Often times we hear that everything that could be done has already been done and everything that could be conjectured has already been posited. I thought of the debate on functionalism that came with the post-modern movement and how I initially thought this was a never-before-seen discourse on architecture. Reading Piranesi’s essay showed me that these arguments have been going on for at least two centuries. In the essay, Piranesi is responding to criticism of his work, which celebrates the ”excessive” ornamentation and articulation that came with the roman vocabulary of classical architecture, through a structured dialogue between two characters. What Piranesi essentially does is to debunk the idea that Greek architecture, which was viewed by his critic as essentially pure, developed wholly as a response to the function of its elements. He goes on further to assert that if we were to go down this rabbit hole of functionalism we would essentially be living in huts. Now, what I think is wrong about his idea is that he seemed to be making some sort of connection between the complex and super-adorned architecture and the condition of the society that creates this architecture. Now, I find his whole denigration of simplistic architectural forms such as mud huts troubling firstly because, well, because much of West African architecture has to do with mud construction (and some of my relatives do live in huts, if we start connecting societal sophistication to architectural complexity we can see where the problems arise), and secondly because even though he is citing what the supposedly elevated stature of the classical vocabulary says about the society he is at the same time ignoring the context that the vocabulary sprung from.
A good example is when he cites Bernini as one of the greatest architects (and by extension celebrating the Baroque movement). Its always tricky dealing with beautiful things that do not arise from beautiful means. The baroque aesthetic is indeed evocative, but it has its roots in the corrupt politics of the catholic church– a church which responded to growing disillusionment and protests to unreasonable taxes by spending more money and resources in making the everyday man feel even more insignificant in the presence of God (the church).

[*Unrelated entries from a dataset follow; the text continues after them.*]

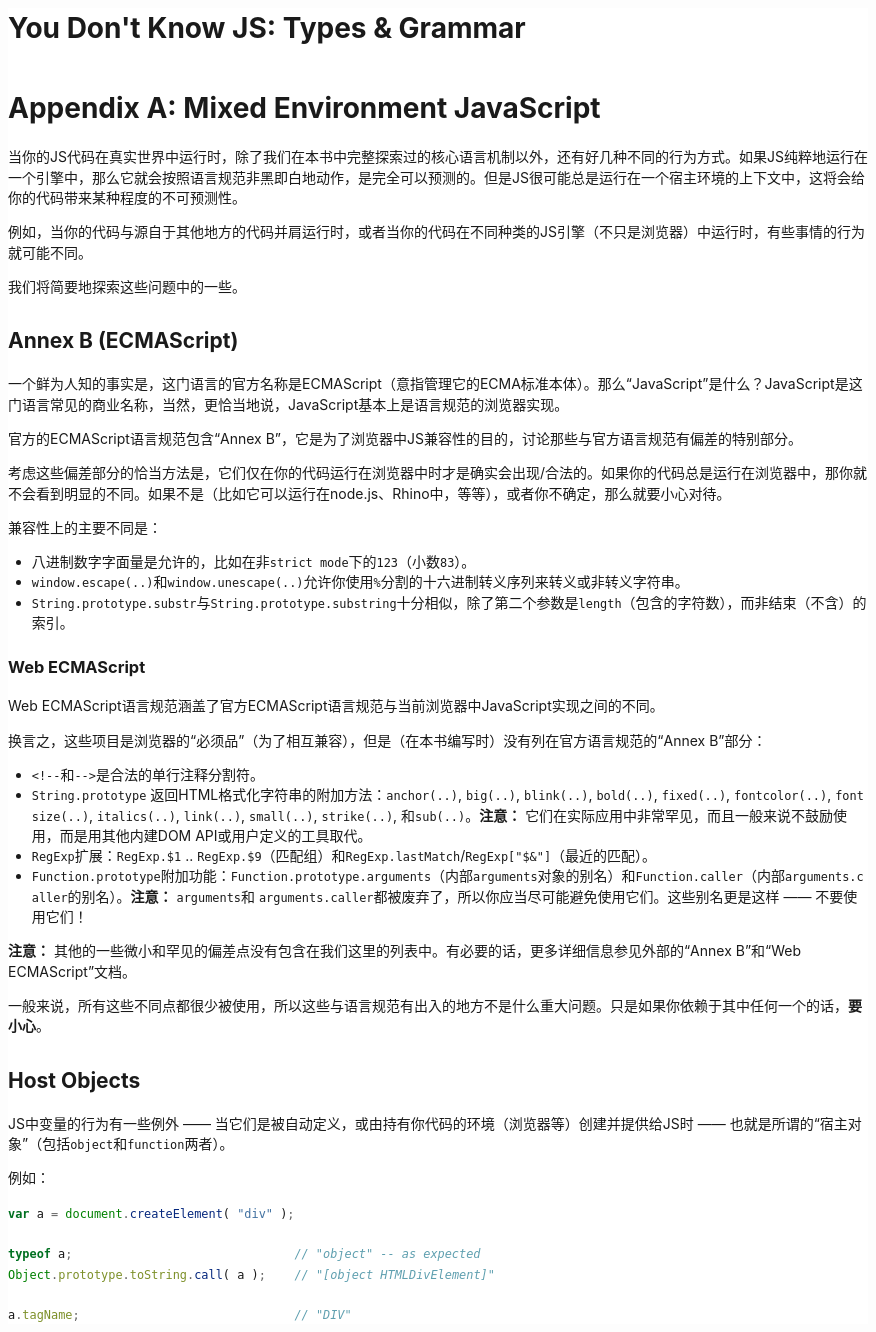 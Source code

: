 # You Don't Know JS: Types & Grammar
# Appendix A: Mixed Environment JavaScript

当你的JS代码在真实世界中运行时，除了我们在本书中完整探索过的核心语言机制以外，还有好几种不同的行为方式。如果JS纯粹地运行在一个引擎中，那么它就会按照语言规范非黑即白地动作，是完全可以预测的。但是JS很可能总是运行在一个宿主环境的上下文中，这将会给你的代码带来某种程度的不可预测性。

例如，当你的代码与源自于其他地方的代码并肩运行时，或者当你的代码在不同种类的JS引擎（不只是浏览器）中运行时，有些事情的行为就可能不同。

我们将简要地探索这些问题中的一些。

## Annex B (ECMAScript)

一个鲜为人知的事实是，这门语言的官方名称是ECMAScript（意指管理它的ECMA标准本体）。那么“JavaScript”是什么？JavaScript是这门语言常见的商业名称，当然，更恰当地说，JavaScript基本上是语言规范的浏览器实现。

官方的ECMAScript语言规范包含“Annex B”，它是为了浏览器中JS兼容性的目的，讨论那些与官方语言规范有偏差的特别部分。

考虑这些偏差部分的恰当方法是，它们仅在你的代码运行在浏览器中时才是确实会出现/合法的。如果你的代码总是运行在浏览器中，那你就不会看到明显的不同。如果不是（比如它可以运行在node.js、Rhino中，等等），或者你不确定，那么就要小心对待。

兼容性上的主要不同是：

* 八进制数字字面量是允许的，比如在非`strict mode`下的`123`（小数`83`）。
* `window.escape(..)`和`window.unescape(..)`允许你使用`%`分割的十六进制转义序列来转义或非转义字符串。
* `String.prototype.substr`与`String.prototype.substring`十分相似，除了第二个参数是`length`（包含的字符数），而非结束（不含）的索引。

### Web ECMAScript

Web ECMAScript语言规范涵盖了官方ECMAScript语言规范与当前浏览器中JavaScript实现之间的不同。

换言之，这些项目是浏览器的“必须品”（为了相互兼容），但是（在本书编写时）没有列在官方语言规范的“Annex B”部分：

* `<!--`和`-->`是合法的单行注释分割符。
* `String.prototype` 返回HTML格式化字符串的附加方法：`anchor(..)`, `big(..)`, `blink(..)`, `bold(..)`, `fixed(..)`, `fontcolor(..)`, `fontsize(..)`, `italics(..)`, `link(..)`, `small(..)`, `strike(..)`, 和`sub(..)`。**注意：** 它们在实际应用中非常罕见，而且一般来说不鼓励使用，而是用其他内建DOM API或用户定义的工具取代。
* `RegExp`扩展：`RegExp.$1` .. `RegExp.$9`（匹配组）和`RegExp.lastMatch`/`RegExp["$&"]`（最近的匹配）。
* `Function.prototype`附加功能：`Function.prototype.arguments`（内部`arguments`对象的别名）和`Function.caller`（内部`arguments.caller`的别名）。**注意：** `arguments`和 `arguments.caller`都被废弃了，所以你应当尽可能避免使用它们。这些别名更是这样 —— 不要使用它们！

**注意：** 其他的一些微小和罕见的偏差点没有包含在我们这里的列表中。有必要的话，更多详细信息参见外部的“Annex B”和“Web ECMAScript”文档。

一般来说，所有这些不同点都很少被使用，所以这些与语言规范有出入的地方不是什么重大问题。只是如果你依赖于其中任何一个的话，**要小心**。

## Host Objects

JS中变量的行为有一些例外 —— 当它们是被自动定义，或由持有你代码的环境（浏览器等）创建并提供给JS时 —— 也就是所谓的“宿主对象”（包括`object`和`function`两者）。

例如：

```js
var a = document.createElement( "div" );

typeof a;								// "object" -- as expected
Object.prototype.toString.call( a );	// "[object HTMLDivElement]"

a.tagName;								// "DIV"
```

I think the thing that makes people critical with architectural languages such as Piranesi’s is that it often hints at the arrival of society at a point of self-indulgence. Self-indulgence is not necessarily bad. Often, it speaks to prosperity and, sadly, sometimes it speaks to the beginning of decline (Hellenistic Greece, roman empire etc). Therefore ornament, just as functionalism, can be viewed as a rabbit hole.

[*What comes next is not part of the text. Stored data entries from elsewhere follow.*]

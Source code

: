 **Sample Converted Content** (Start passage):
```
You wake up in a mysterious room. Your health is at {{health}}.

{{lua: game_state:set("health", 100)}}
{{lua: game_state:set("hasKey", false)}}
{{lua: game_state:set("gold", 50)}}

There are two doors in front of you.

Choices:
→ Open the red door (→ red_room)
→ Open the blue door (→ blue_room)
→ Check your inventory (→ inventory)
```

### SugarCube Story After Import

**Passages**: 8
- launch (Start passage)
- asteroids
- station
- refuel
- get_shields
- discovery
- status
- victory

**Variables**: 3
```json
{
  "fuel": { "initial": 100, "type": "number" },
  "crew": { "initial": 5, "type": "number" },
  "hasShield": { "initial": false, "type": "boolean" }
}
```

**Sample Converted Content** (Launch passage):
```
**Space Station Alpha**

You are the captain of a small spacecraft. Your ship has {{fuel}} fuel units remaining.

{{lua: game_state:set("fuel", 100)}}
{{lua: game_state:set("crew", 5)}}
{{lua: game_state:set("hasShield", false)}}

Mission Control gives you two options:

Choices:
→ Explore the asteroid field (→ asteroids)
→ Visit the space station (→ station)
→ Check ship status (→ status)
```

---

Piranesi, Giovanni Battista. Thoughts on Architecture, 1765.
Some interesting points Vaafoulay, and I was glad that you recognized the ‘timelessness’ of the argument posited by the Postmodernists, through Piranesi. If anything, while I appreciate the argumentation both for and critical of aesthetic excess, I’d be interested to understand where your own ‘aesthetic investment’ is headed, and how you could legitimate it in relation to what you’ve written.